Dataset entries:
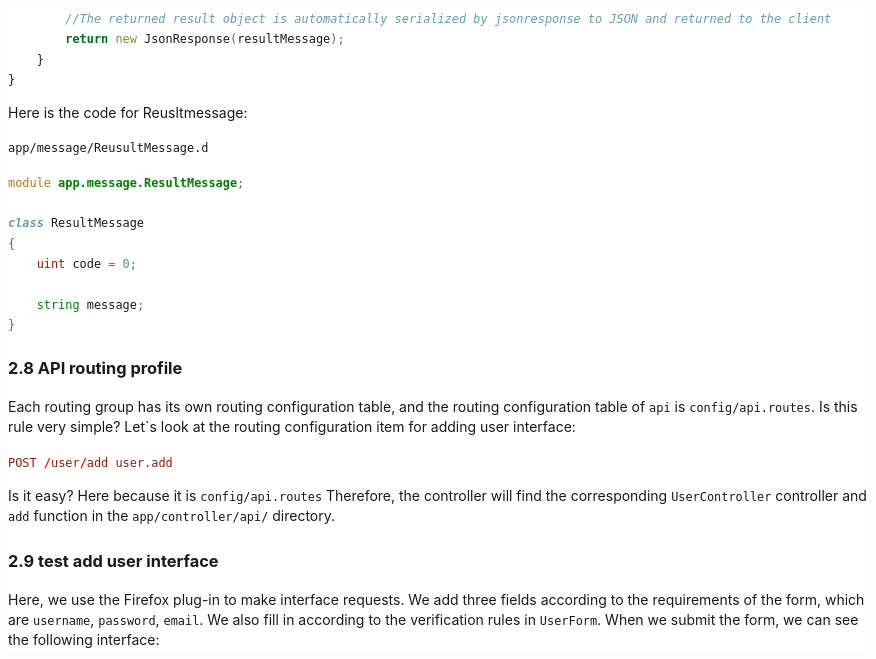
 ```D
        //The returned result object is automatically serialized by jsonresponse to JSON and returned to the client
        return new JsonResponse(resultMessage);
    }
}

```

Here is the code for Reusltmessage:

`app/message/ReusultMessage.d`

```D
module app.message.ResultMessage;

class ResultMessage
{
    uint code = 0;

    string message;
}
```

### 2.8 API routing profile

Each routing group has its own routing configuration table, and the routing configuration table of `api` is `config/api.routes`. Is this rule very simple? Let`s look at the routing configuration item for adding user interface:

```conf
POST /user/add user.add
```

Is it easy? Here because it is `config/api.routes` Therefore, the controller will find the corresponding `UserController` controller and `add` function in the `app/controller/api/` directory.

### 2.9 test add user interface

Here, we use the Firefox plug-in to make interface requests. We add three fields according to the requirements of the form, which are `username`, `password`, `email`. We also fill in according to the verification rules in `UserForm`. When we submit the form, we can see the following interface:
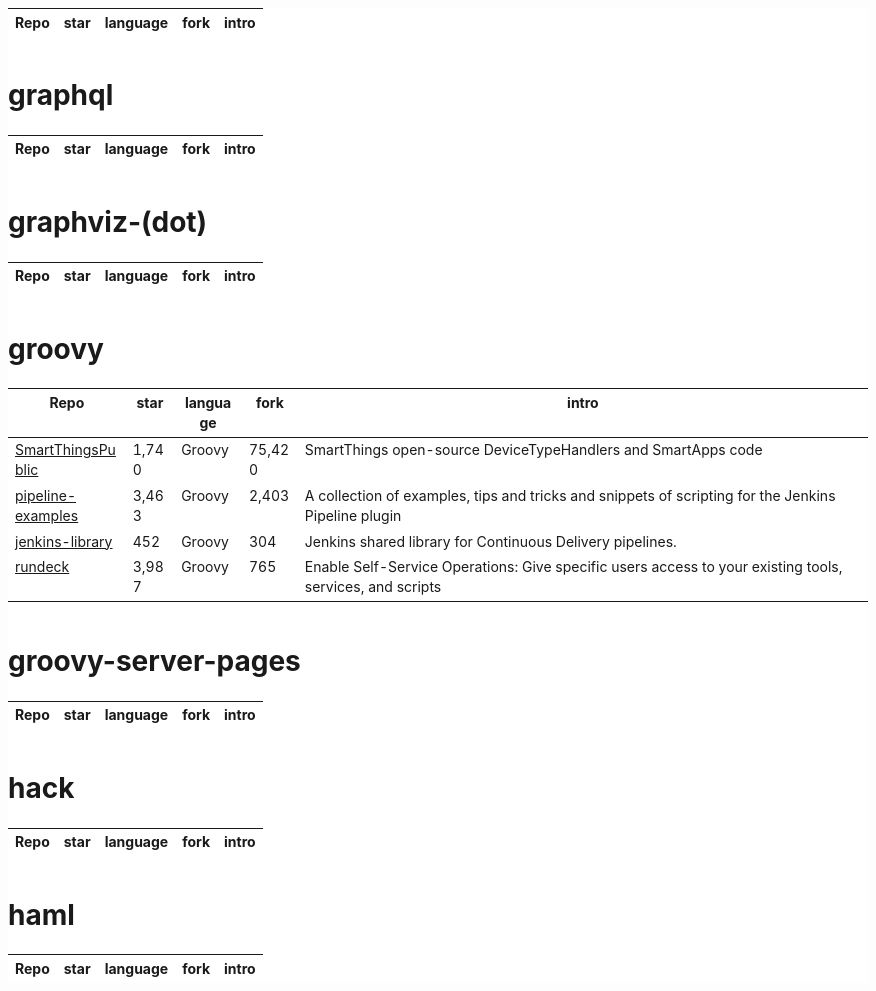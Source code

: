 Repo|star|language|fork|intro
-|-|-|-|-



# graphql

Repo|star|language|fork|intro
-|-|-|-|-



# graphviz-(dot)

Repo|star|language|fork|intro
-|-|-|-|-



# groovy

Repo|star|language|fork|intro
-|-|-|-|-
[SmartThingsPublic](https://github.com/SmartThingsCommunity/SmartThingsPublic)|1,740|Groovy|75,420|SmartThings open-source DeviceTypeHandlers and SmartApps code
[pipeline-examples](https://github.com/jenkinsci/pipeline-examples)|3,463|Groovy|2,403|A collection of examples, tips and tricks and snippets of scripting for the Jenkins Pipeline plugin
[jenkins-library](https://github.com/SAP/jenkins-library)|452|Groovy|304|Jenkins shared library for Continuous Delivery pipelines.
[rundeck](https://github.com/rundeck/rundeck)|3,987|Groovy|765|Enable Self-Service Operations: Give specific users access to your existing tools, services, and scripts


# groovy-server-pages

Repo|star|language|fork|intro
-|-|-|-|-



# hack

Repo|star|language|fork|intro
-|-|-|-|-



# haml

Repo|star|language|fork|intro
-|-|-|-|-
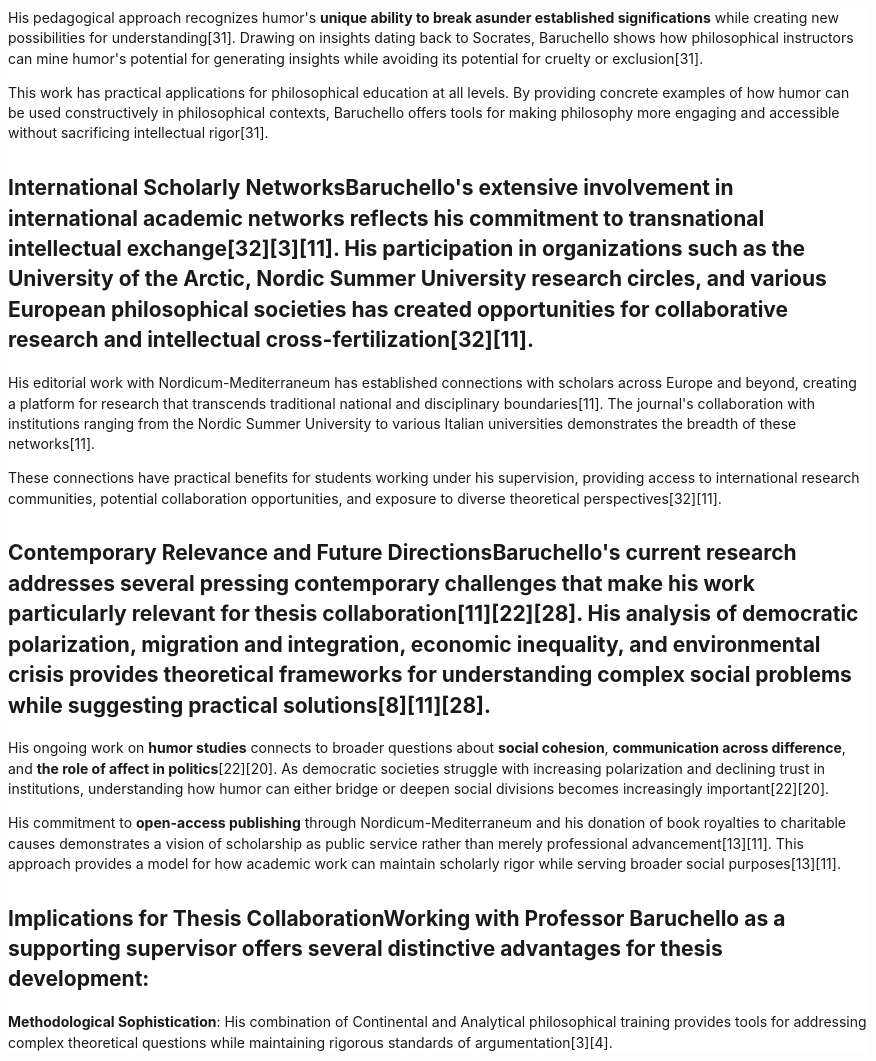 His pedagogical approach recognizes humor's **unique ability to break asunder established significations** while creating new possibilities for understanding[31]. Drawing on insights dating back to Socrates, Baruchello shows how philosophical instructors can mine humor's potential for generating insights while avoiding its potential for cruelty or exclusion[31].

This work has practical applications for philosophical education at all levels. By providing concrete examples of how humor can be used constructively in philosophical contexts, Baruchello offers tools for making philosophy more engaging and accessible without sacrificing intellectual rigor[31].

## International Scholarly NetworksBaruchello's extensive involvement in **international academic networks** reflects his commitment to transnational intellectual exchange[32][3][11]. His participation in organizations such as the University of the Arctic, Nordic Summer University research circles, and various European philosophical societies has created opportunities for collaborative research and intellectual cross-fertilization[32][11].

His editorial work with Nordicum-Mediterraneum has established connections with scholars across Europe and beyond, creating a platform for research that transcends traditional national and disciplinary boundaries[11]. The journal's collaboration with institutions ranging from the Nordic Summer University to various Italian universities demonstrates the breadth of these networks[11].

These connections have practical benefits for students working under his supervision, providing access to international research communities, potential collaboration opportunities, and exposure to diverse theoretical perspectives[32][11].

## Contemporary Relevance and Future DirectionsBaruchello's current research addresses several pressing contemporary challenges that make his work particularly relevant for thesis collaboration[11][22][28]. His analysis of **democratic polarization**, **migration and integration**, **economic inequality**, and **environmental crisis** provides theoretical frameworks for understanding complex social problems while suggesting practical solutions[8][11][28].

His ongoing work on **humor studies** connects to broader questions about **social cohesion**, **communication across difference**, and **the role of affect in politics**[22][20]. As democratic societies struggle with increasing polarization and declining trust in institutions, understanding how humor can either bridge or deepen social divisions becomes increasingly important[22][20].

His commitment to **open-access publishing** through Nordicum-Mediterraneum and his donation of book royalties to charitable causes demonstrates a vision of scholarship as public service rather than merely professional advancement[13][11]. This approach provides a model for how academic work can maintain scholarly rigor while serving broader social purposes[13][11].

## Implications for Thesis CollaborationWorking with Professor Baruchello as a supporting supervisor offers several distinctive advantages for thesis development:

**Methodological Sophistication**: His combination of Continental and Analytical philosophical training provides tools for addressing complex theoretical questions while maintaining rigorous standards of argumentation[3][4].
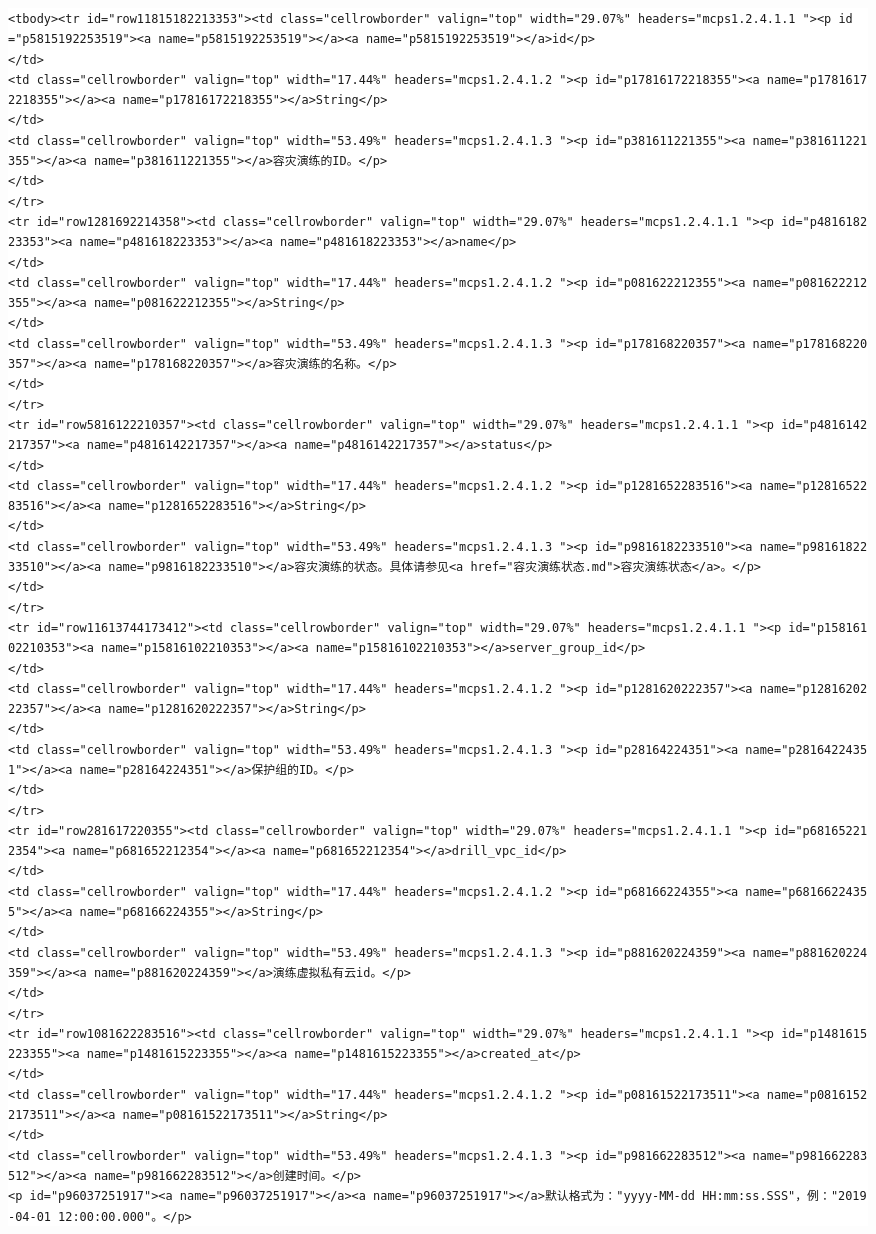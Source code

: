     <tbody><tr id="row11815182213353"><td class="cellrowborder" valign="top" width="29.07%" headers="mcps1.2.4.1.1 "><p id="p5815192253519"><a name="p5815192253519"></a><a name="p5815192253519"></a>id</p>
    </td>
    <td class="cellrowborder" valign="top" width="17.44%" headers="mcps1.2.4.1.2 "><p id="p17816172218355"><a name="p17816172218355"></a><a name="p17816172218355"></a>String</p>
    </td>
    <td class="cellrowborder" valign="top" width="53.49%" headers="mcps1.2.4.1.3 "><p id="p381611221355"><a name="p381611221355"></a><a name="p381611221355"></a>容灾演练的ID。</p>
    </td>
    </tr>
    <tr id="row1281692214358"><td class="cellrowborder" valign="top" width="29.07%" headers="mcps1.2.4.1.1 "><p id="p481618223353"><a name="p481618223353"></a><a name="p481618223353"></a>name</p>
    </td>
    <td class="cellrowborder" valign="top" width="17.44%" headers="mcps1.2.4.1.2 "><p id="p081622212355"><a name="p081622212355"></a><a name="p081622212355"></a>String</p>
    </td>
    <td class="cellrowborder" valign="top" width="53.49%" headers="mcps1.2.4.1.3 "><p id="p178168220357"><a name="p178168220357"></a><a name="p178168220357"></a>容灾演练的名称。</p>
    </td>
    </tr>
    <tr id="row5816122210357"><td class="cellrowborder" valign="top" width="29.07%" headers="mcps1.2.4.1.1 "><p id="p4816142217357"><a name="p4816142217357"></a><a name="p4816142217357"></a>status</p>
    </td>
    <td class="cellrowborder" valign="top" width="17.44%" headers="mcps1.2.4.1.2 "><p id="p1281652283516"><a name="p1281652283516"></a><a name="p1281652283516"></a>String</p>
    </td>
    <td class="cellrowborder" valign="top" width="53.49%" headers="mcps1.2.4.1.3 "><p id="p9816182233510"><a name="p9816182233510"></a><a name="p9816182233510"></a>容灾演练的状态。具体请参见<a href="容灾演练状态.md">容灾演练状态</a>。</p>
    </td>
    </tr>
    <tr id="row11613744173412"><td class="cellrowborder" valign="top" width="29.07%" headers="mcps1.2.4.1.1 "><p id="p15816102210353"><a name="p15816102210353"></a><a name="p15816102210353"></a>server_group_id</p>
    </td>
    <td class="cellrowborder" valign="top" width="17.44%" headers="mcps1.2.4.1.2 "><p id="p1281620222357"><a name="p1281620222357"></a><a name="p1281620222357"></a>String</p>
    </td>
    <td class="cellrowborder" valign="top" width="53.49%" headers="mcps1.2.4.1.3 "><p id="p28164224351"><a name="p28164224351"></a><a name="p28164224351"></a>保护组的ID。</p>
    </td>
    </tr>
    <tr id="row281617220355"><td class="cellrowborder" valign="top" width="29.07%" headers="mcps1.2.4.1.1 "><p id="p681652212354"><a name="p681652212354"></a><a name="p681652212354"></a>drill_vpc_id</p>
    </td>
    <td class="cellrowborder" valign="top" width="17.44%" headers="mcps1.2.4.1.2 "><p id="p68166224355"><a name="p68166224355"></a><a name="p68166224355"></a>String</p>
    </td>
    <td class="cellrowborder" valign="top" width="53.49%" headers="mcps1.2.4.1.3 "><p id="p881620224359"><a name="p881620224359"></a><a name="p881620224359"></a>演练虚拟私有云id。</p>
    </td>
    </tr>
    <tr id="row1081622283516"><td class="cellrowborder" valign="top" width="29.07%" headers="mcps1.2.4.1.1 "><p id="p1481615223355"><a name="p1481615223355"></a><a name="p1481615223355"></a>created_at</p>
    </td>
    <td class="cellrowborder" valign="top" width="17.44%" headers="mcps1.2.4.1.2 "><p id="p08161522173511"><a name="p08161522173511"></a><a name="p08161522173511"></a>String</p>
    </td>
    <td class="cellrowborder" valign="top" width="53.49%" headers="mcps1.2.4.1.3 "><p id="p981662283512"><a name="p981662283512"></a><a name="p981662283512"></a>创建时间。</p>
    <p id="p96037251917"><a name="p96037251917"></a><a name="p96037251917"></a>默认格式为："yyyy-MM-dd HH:mm:ss.SSS"，例："2019-04-01 12:00:00.000"。</p>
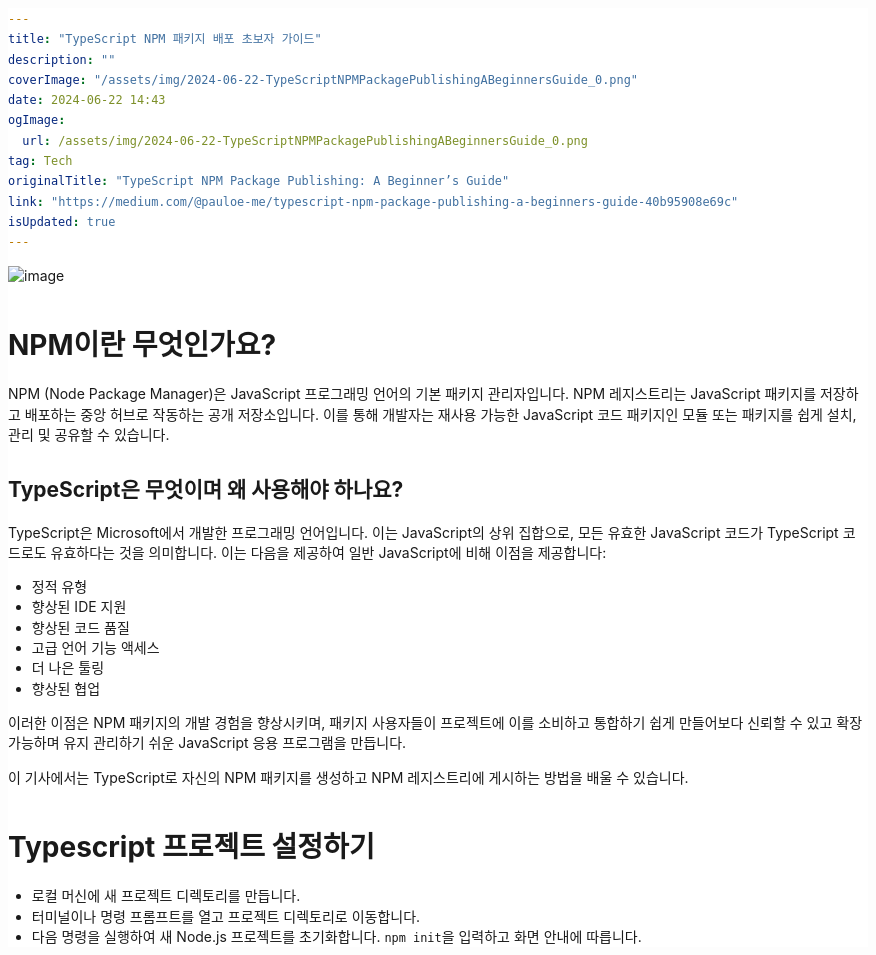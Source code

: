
 ```yaml
---
title: "TypeScript NPM 패키지 배포 초보자 가이드"
description: ""
coverImage: "/assets/img/2024-06-22-TypeScriptNPMPackagePublishingABeginnersGuide_0.png"
date: 2024-06-22 14:43
ogImage: 
  url: /assets/img/2024-06-22-TypeScriptNPMPackagePublishingABeginnersGuide_0.png
tag: Tech
originalTitle: "TypeScript NPM Package Publishing: A Beginner’s Guide"
link: "https://medium.com/@pauloe-me/typescript-npm-package-publishing-a-beginners-guide-40b95908e69c"
isUpdated: true
---
```





![image](/assets/img/2024-06-22-TypeScriptNPMPackagePublishingABeginnersGuide_0.png)

# NPM이란 무엇인가요?

NPM (Node Package Manager)은 JavaScript 프로그래밍 언어의 기본 패키지 관리자입니다. NPM 레지스트리는 JavaScript 패키지를 저장하고 배포하는 중앙 허브로 작동하는 공개 저장소입니다. 이를 통해 개발자는 재사용 가능한 JavaScript 코드 패키지인 모듈 또는 패키지를 쉽게 설치, 관리 및 공유할 수 있습니다.

## TypeScript은 무엇이며 왜 사용해야 하나요?

<div class="content-ad"></div>

TypeScript은 Microsoft에서 개발한 프로그래밍 언어입니다. 이는 JavaScript의 상위 집합으로, 모든 유효한 JavaScript 코드가 TypeScript 코드로도 유효하다는 것을 의미합니다. 이는 다음을 제공하여 일반 JavaScript에 비해 이점을 제공합니다:

- 정적 유형
- 향상된 IDE 지원
- 향상된 코드 품질
- 고급 언어 기능 액세스
- 더 나은 툴링
- 향상된 협업

이러한 이점은 NPM 패키지의 개발 경험을 향상시키며, 패키지 사용자들이 프로젝트에 이를 소비하고 통합하기 쉽게 만들어보다 신뢰할 수 있고 확장 가능하며 유지 관리하기 쉬운 JavaScript 응용 프로그램을 만듭니다.

이 기사에서는 TypeScript로 자신의 NPM 패키지를 생성하고 NPM 레지스트리에 게시하는 방법을 배울 수 있습니다.

<div class="content-ad"></div>

# Typescript 프로젝트 설정하기

- 로컬 머신에 새 프로젝트 디렉토리를 만듭니다.
- 터미널이나 명령 프롬프트를 열고 프로젝트 디렉토리로 이동합니다.
- 다음 명령을 실행하여 새 Node.js 프로젝트를 초기화합니다. `npm init`을 입력하고 화면 안내에 따릅니다.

[EXERCISE AIM] Show the lines where the word "assets" appears in the entries.

[EXPECTED OUTPUT]
coverImage: "/assets/img/2024-06-22-TypeScriptNPMPackagePublishingABeginnersGuide_0.png"
  url: /assets/img/2024-06-22-TypeScriptNPMPackagePublishingABeginnersGuide_0.png
![image](/assets/img/2024-06-22-TypeScriptNPMPackagePublishingABeginnersGuide_0.png)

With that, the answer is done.